[Records drawn from a dataset]
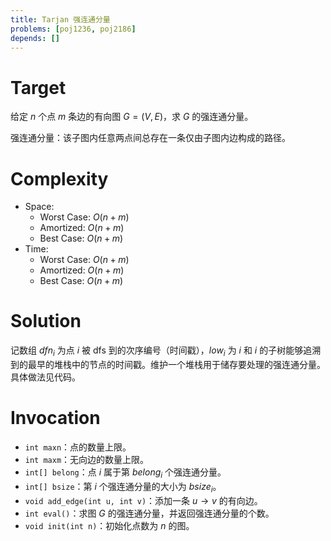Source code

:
 ```yaml
---
title: Tarjan 强连通分量
problems: [poj1236, poj2186]
depends: []
---
```


# Target

给定 $n$ 个点 $m$ 条边的有向图 $G = (V, E)$，求 $G$ 的强连通分量。

强连通分量：该子图内任意两点间总存在一条仅由子图内边构成的路径。

# Complexity

* Space:
  * Worst Case: $O(n + m)$
  * Amortized: $O(n + m)$
  * Best Case: $O(n + m)$
* Time:
  * Worst Case: $O(n + m)$
  * Amortized: $O(n + m)$
  * Best Case: $O(n + m)$

# Solution

记数组 $dfn_i$ 为点 $i$ 被 dfs 到的次序编号（时间戳），$low_i$ 为 $i$ 和 $i$ 的子树能够追溯到的最早的堆栈中的节点的时间戳。维护一个堆栈用于储存要处理的强连通分量。具体做法见代码。

# Invocation

* `int maxn`：点的数量上限。
* `int maxm`：无向边的数量上限。
* `int[] belong`：点 $i$ 属于第 $belong_i$ 个强连通分量。
* `int[] bsize`：第 $i$ 个强连通分量的大小为 $bsize_i$。
* `void add_edge(int u, int v)`：添加一条 $u \rightarrow v$ 的有向边。
* `int eval()`：求图 $G$ 的强连通分量，并返回强连通分量的个数。
* `void init(int n)`：初始化点数为 $n$ 的图。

### What needs to be done
An exact copy of the entries above, with no pictures, is the required answer.

### Answer area
Source code

:
 ```yaml
---
title: Tarjan 强连通分量
problems: [poj1236, poj2186]
depends: []
---
```


# Target

给定 $n$ 个点 $m$ 条边的有向图 $G = (V, E)$，求 $G$ 的强连通分量。

强连通分量：该子图内任意两点间总存在一条仅由子图内边构成的路径。

# Complexity

* Space:
  * Worst Case: $O(n + m)$
  * Amortized: $O(n + m)$
  * Best Case: $O(n + m)$
* Time:
  * Worst Case: $O(n + m)$
  * Amortized: $O(n + m)$
  * Best Case: $O(n + m)$

# Solution

记数组 $dfn_i$ 为点 $i$ 被 dfs 到的次序编号（时间戳），$low_i$ 为 $i$ 和 $i$ 的子树能够追溯到的最早的堆栈中的节点的时间戳。维护一个堆栈用于储存要处理的强连通分量。具体做法见代码。

# Invocation

* `int maxn`：点的数量上限。
* `int maxm`：无向边的数量上限。
* `int[] belong`：点 $i$ 属于第 $belong_i$ 个强连通分量。
* `int[] bsize`：第 $i$ 个强连通分量的大小为 $bsize_i$。
* `void add_edge(int u, int v)`：添加一条 $u \rightarrow v$ 的有向边。
* `int eval()`：求图 $G$ 的强连通分量，并返回强连通分量的个数。
* `void init(int n)`：初始化点数为 $n$ 的图。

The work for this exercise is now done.